Epstein, sagt Giuffre, habe sie gegen ihren Willen zum Sex mit Andrew gezwungen. Der Prinz bestreitet die Anschuldigungen.

500 000 Dollar - dafür, nicht juristisch vorzugehen

Seine Verteidiger hatten sich auf eine Vereinbarung berufen, die Giuffre im Jahr 2009 mit Epstein getroffen hat. Darin verpflichtete sie sich, nicht juristisch gegen Epstein oder weitere "mögliche Beklagte" vorzugehen. Im Gegenzug erhielt sie von Epstein 500 000 Dollar. Andrews Anwälte argumentierten, der Prinz falle in die Kategorie der "möglichen Beklagten". Daher sei die Klage abzuweisen.

Richter Lewis Kaplan vom New Yorker Bezirksgericht folgte dieser Argumentation nicht. Er wies sie allerdings auch nicht zurück. In seiner Urteilsbegründung führt er aus, dass die Vereinbarung auf zwei oder mehr Arten interpretiert werden könne. Daher sei es zum jetzigen Zeitpunkt nicht zulässig, über deren Gültigkeit zu befinden. Das könne gegebenenfalls im Hauptverfahren geschehen, das für den Herbst erwartet wird.

Immenser Imageschaden für die königliche Familie

Es ist jedoch fraglich, dass Andrew tatsächlich vor Gericht erscheint. Der Imageschaden für die königliche Familie ist jetzt schon immens. Dass die Familie, auch bekannt als "die Firma", Andrew vor einem New Yorker Gericht in einem Kreuzverhör befragen lässt, erscheint eher nicht vorstellbar. Zu sehr dürfte noch das desaströse BBC-Interview nachhallen, in dem Andrew 2019 die Vorwürfe zurückwies und dabei eine äußerst unglaubwürdige Figur abgab. Möglich ist daher, dass die Royals eine außergerichtliche Lösung anstreben, sprich: Sie zahlen Giuffre Geld.

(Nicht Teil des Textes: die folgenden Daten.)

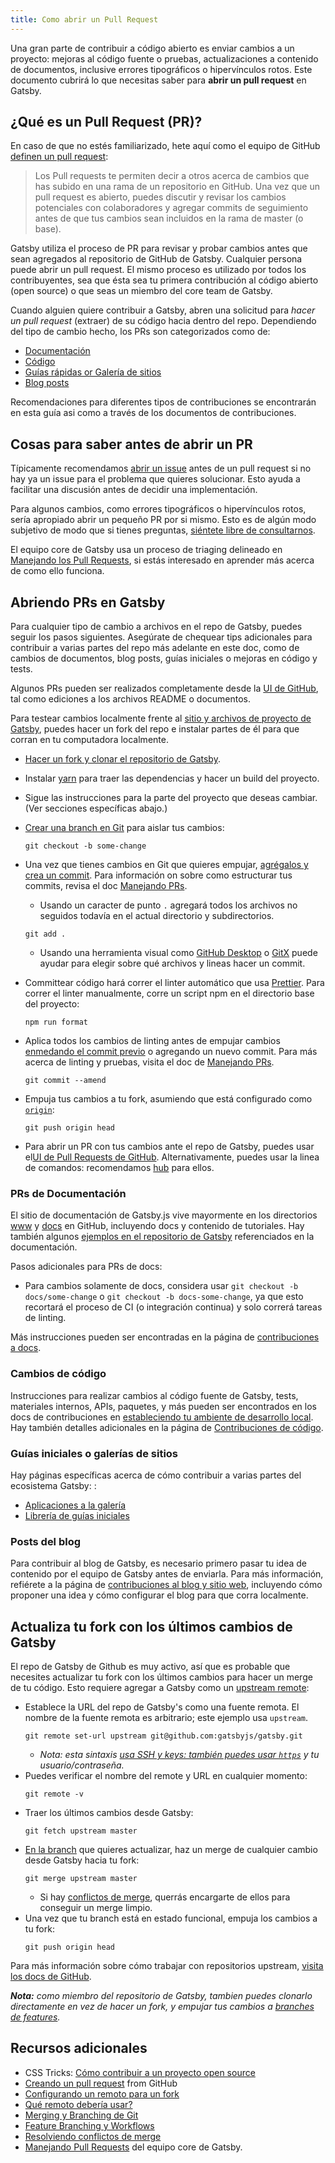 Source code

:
```yaml
---
title: Como abrir un Pull Request
---
```


Una gran parte de contribuir a código abierto es enviar cambios a un proyecto: mejoras al código fuente o pruebas, actualizaciones a contenido de documentos, inclusive errores tipográficos o hipervínculos rotos. Este documento cubrirá lo que necesitas saber para **abrir un pull request** en Gatsby.

## ¿Qué es un Pull Request (PR)?

En caso de que no estés familiarizado, hete aquí como el equipo de GitHub [definen un pull request](https://help.github.com/en/articles/about-pull-requests):

> Los Pull requests te permiten decir a otros acerca de cambios que has subido en una rama de un repositorio en GitHub. Una vez que un pull request es abierto, puedes discutir y revisar los cambios potenciales con colaboradores y agregar commits de seguimiento antes de que tus cambios sean incluidos en la rama de master (o base).

Gatsby utiliza el proceso de PR para revisar y probar cambios antes que sean agregados al repositorio de GitHub de Gatsby. Cualquier persona puede abrir un pull request. El mismo proceso es utilizado por todos los contribuyentes, sea que ésta sea tu primera contribución al código abierto (open source) o que seas un miembro del core team de Gatsby.

Cuando alguien quiere contribuir a Gatsby, abren una solicitud para _hacer un pull request_ (extraer) de su código hacia dentro del repo. Dependiendo del tipo de cambio hecho, los PRs son categorizados como de:

- [Documentación](#documentation)
- [Código](#code-changes)
- [Guías rápidas or Galería de sitios](#starters-or-site-showcase)
- [Blog posts](#blog-posts)

Recomendaciones para diferentes tipos de contribuciones se encontrarán en esta guía asi como a través de los documentos de contribuciones.

## Cosas para saber antes de abrir un PR

Típicamente recomendamos [abrir un issue](/contributing/how-to-file-an-issue/) antes de un pull request si no hay ya un issue para el problema que quieres solucionar. Esto ayuda a facilitar una discusión antes de decidir una implementación.

Para algunos cambios, como errores tipográficos o hipervínculos rotos, sería apropiado abrir un pequeño PR por si mismo. Esto es de algún modo subjetivo de modo que si tienes preguntas, [siéntete libre de consultarnos](/contributing/how-to-contribute/#not-sure-how-to-start-contributing).

El equipo core de Gatsby usa un proceso de triaging delineado en [Manejando los Pull Requests](/contributing/managing-pull-requests/), si estás interesado en aprender más acerca de como ello funciona.

## Abriendo PRs en Gatsby

Para cualquier tipo de cambio a archivos en el repo de Gatsby, puedes seguir los pasos siguientes. Asegúrate de chequear tips adicionales para contribuir a varias partes del repo más adelante en este doc, como de cambios de documentos, blog posts, guías iniciales o mejoras en código y tests.

Algunos PRs pueden ser realizados completamente desde la [UI de GitHub](https://help.github.com/en/articles/creating-a-pull-request), tal como ediciones a los archivos README o documentos.

Para testear cambios localmente frente al [sitio y archivos de proyecto de Gatsby](https://github.com/gatsbyjs/gatsby), puedes hacer un fork del repo e instalar partes de él para que corran en tu computadora localmente.

- [Hacer un fork y clonar el repositorio de Gatsby](/contributing/setting-up-your-local-dev-environment/#gatsby-repo-install-instructions).
- Instalar [yarn](https://yarnpkg.com/) para traer las dependencias y hacer un build del proyecto.
- Sigue las instrucciones para la parte del proyecto que deseas cambiar. (Ver secciones específicas abajo.)
- [Crear una branch en Git](https://git-scm.com/book/en/v2/Git-Branching-Basic-Branching-and-Merging) para aislar tus cambios:

  ```shell
  git checkout -b some-change
  ```

- Una vez que tienes cambios en Git que quieres empujar, [agrégalos y crea un commit](https://help.github.com/en/articles/adding-a-file-to-a-repository-using-the-command-line). Para información on sobre como estructurar tus commits, revisa el doc [Manejando PRs](/contributing/managing-pull-requests/#commit-and-pr-title).
  - Usando un caracter de punto `.` agregará todos los archivos no seguidos todavía en el actual directorio y subdirectorios.
  ```shell
  git add .
  ```
  - Usando una herramienta visual como [GitHub Desktop](https://desktop.github.com/) o [GitX](https://rowanj.github.io/gitx/) puede ayudar para elegir sobre qué archivos y lineas hacer un commit.
- Committear código hará correr el linter automático que usa [Prettier](https://prettier.io). Para correr el linter manualmente, corre un script npm en el directorio base del proyecto:
  ```shell
  npm run format
  ```
- Aplica todos los cambios de linting antes de empujar cambios [enmedando el commit previo](https://help.github.com/en/articles/changing-a-commit-message) o agregando un nuevo commit. Para más acerca de linting y pruebas, visita el doc de [Manejando PRs](/contributing/managing-pull-requests/#automated-checks).
  ```shell
  git commit --amend
  ```
- Empuja tus cambios a tu fork, asumiendo que está configurado como [`origin`](https://www.git-tower.com/learn/git/glossary/origin):
  ```shell
  git push origin head
  ```
- Para abrir un PR con tus cambios ante el repo de Gatsby, puedes usar el[UI de Pull Requests de GitHub](https://help.github.com/en/articles/creating-a-pull-request). Alternativamente, puedes usar la linea de comandos: recomendamos [hub](https://github.com/github/hub) para ellos.

### PRs de Documentación

El sitio de documentación de Gatsby.js vive mayormente en los directorios [www](https://github.com/gatsbyjs/gatsby/tree/master/www) y [docs](https://github.com/gatsbyjs/gatsby/tree/master/docs) en GitHub, incluyendo docs y contenido de tutoriales. Hay también algunos [ejemplos en el repositorio de Gatsby](https://github.com/gatsbyjs/gatsby/tree/master/examples) referenciados en la documentación.

Pasos adicionales para PRs de docs:

- Para cambios solamente de docs, considera usar `git checkout -b docs/some-change` o `git checkout -b docs-some-change`, ya que esto recortará el proceso de CI (o integración continua) y solo correrá tareas de linting.

Más instrucciones pueden ser encontradas en la página de [contribuciones a docs](/contributing/docs-contributions/).

### Cambios de código

Instrucciones para realizar cambios al código fuente de Gatsby, tests, materiales internos, APIs, paquetes, y más pueden ser encontrados en los docs de contribuciones en [estableciendo tu ambiente de desarrollo local](/contributing/setting-up-your-local-dev-environment/). Hay también detalles adicionales en la página de [Contribuciones de código](/contributing/code-contributions/).

### Guías iniciales o galerías de sitios

Hay páginas específicas acerca de cómo contribuir a varias partes del ecosistema Gatsby: :

- [Aplicaciones a la galería](/contributing/site-showcase-submissions/)
- [Librería de guías iniciales](/contributing/submit-to-starter-library/)

### Posts del blog

Para contribuir al blog de Gatsby, es necesario primero pasar tu idea de contenido por el equipo de Gatsby antes de enviarla. Para más información, refiérete a la página de [contribuciones al blog y sitio web](/contributing/blog-and-website-contributions/), incluyendo cómo proponer una idea y cómo configurar el blog para que corra localmente.

## Actualiza tu fork con los últimos cambios de Gatsby

El repo de Gatsby de Github es muy activo, así que es probable que necesites actualizar tu fork con los últimos cambios para hacer un merge de tu código. Esto requiere agregar a Gatsby como un [upstream remote](https://help.github.com/en/articles/configuring-a-remote-for-a-fork):

- Establece la URL del repo de Gatsby's como una fuente remota. El nombre de la fuente remota es arbitrario; este ejemplo usa `upstream`.
  ```shell
  git remote set-url upstream git@github.com:gatsbyjs/gatsby.git
  ```
  - _Nota: esta sintaxis [usa SSH y keys: también puedes usar `https`](https://help.github.com/en/articles/which-remote-url-should-i-use) y tu usuario/contraseña._
- Puedes verificar el nombre del remote y URL en cualquier momento:
  ```shell
  git remote -v
  ```
- Traer los últimos cambios desde Gatsby:
  ```shell
  git fetch upstream master
  ```
- [En la branch](https://git-scm.com/book/en/v2/Git-Branching-Basic-Branching-and-Merging) que quieres actualizar, haz un merge de cualquier cambio desde Gatsby hacia tu fork:
  ```shell
  git merge upstream master
  ```
  - Si hay [conflictos de merge](https://help.github.com/en/articles/resolving-a-merge-conflict-on-github), querrás encargarte de ellos para conseguir un merge limpio.
- Una vez que tu branch está en estado funcional, empuja los cambios a tu fork:
  ```shell
  git push origin head
  ```

Para más información sobre cómo trabajar con repositorios upstream, [visita los docs de GitHub](https://help.github.com/en/articles/configuring-a-remote-for-a-fork).

_**Nota:** como miembro del repositorio de Gatsby, tambien puedes clonarlo directamente en vez de hacer un fork, y empujar tus cambios a [branches de features](https://git-scm.com/book/en/v1/Git-Branching-Branching-Workflows)._

## Recursos adicionales

- CSS Tricks: [Cómo contribuir a un proyecto open source](https://css-tricks.com/how-to-contribute-to-an-open-source-project/)
- [Creando un pull request](https://help.github.com/en/articles/creating-a-pull-request) from GitHub
- [Configurando un remoto para un fork](https://help.github.com/en/articles/configuring-a-remote-for-a-fork)
- [Qué remoto debería usar?](https://help.github.com/en/articles/which-remote-url-should-i-use)
- [Merging y Branching de Git](https://git-scm.com/book/en/v2/Git-Branching-Basic-Branching-and-Merging)
- [Feature Branching y Workflows](https://git-scm.com/book/en/v1/Git-Branching-Branching-Workflows)
- [Resolviendo conflictos de merge](https://help.github.com/en/articles/resolving-a-merge-conflict-on-github)
- [Manejando Pull Requests](/contributing/managing-pull-requests/) del equipo core de Gatsby.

Giuffre hatte unter anderem angegeben, dass der Prinz beim Sex "erheblich geschwitzt" habe. In besagtem BBC-Interview hatte Andrew gesagt, er leide unter einer medizinischen Besonderheit: Er könne gar nicht schwitzen. Zumindest habe er zum damaligen Zeitpunkt nicht schwitzen können, sagte er. Daher könnten Giuffres Angaben nicht der Wahrheit entsprechen. Deren Anwälte forderten daraufhin Dokumente an, die beweisen, dass der Prinz nicht schwitzen kann. Diese wurden bisher nicht vorgelegt.

Andrew sagte auch, er habe keinerlei Erinnerung an Giuffre. Es gibt allerdings ein Foto, auf dem zu sehen ist, wie er den Arm um sie legt. Weiterhin gab der Prinz an, an dem Tag, den Giuffre als den Tag des Missbrauchs identifizierte, mit seiner Tochter Beatrice bei einer Kinderparty in einem Kettenrestaurant namens Pizza Express in Woking in der Nähe von London gewesen zu sein. Die britische Boulevardpresse konnte jedoch trotz dieser sehr spezifischen Angabe niemanden finden, der sich daran erinnert, Andrew bei Pizza Express gesehen zu haben, obwohl ein Auftritt in einem solchen Etablissement eher ungewöhnlich für ein Mitglied der königlichen Familie gewesen wäre. Nach der Kinderparty in dem Restaurant, sagt Andrew, habe er den Rest des Abends mit seiner Familie zu Hause verbracht.

Vom Palast gab es zunächst keine Stellungnahme zu dem New Yorker Richterspruch.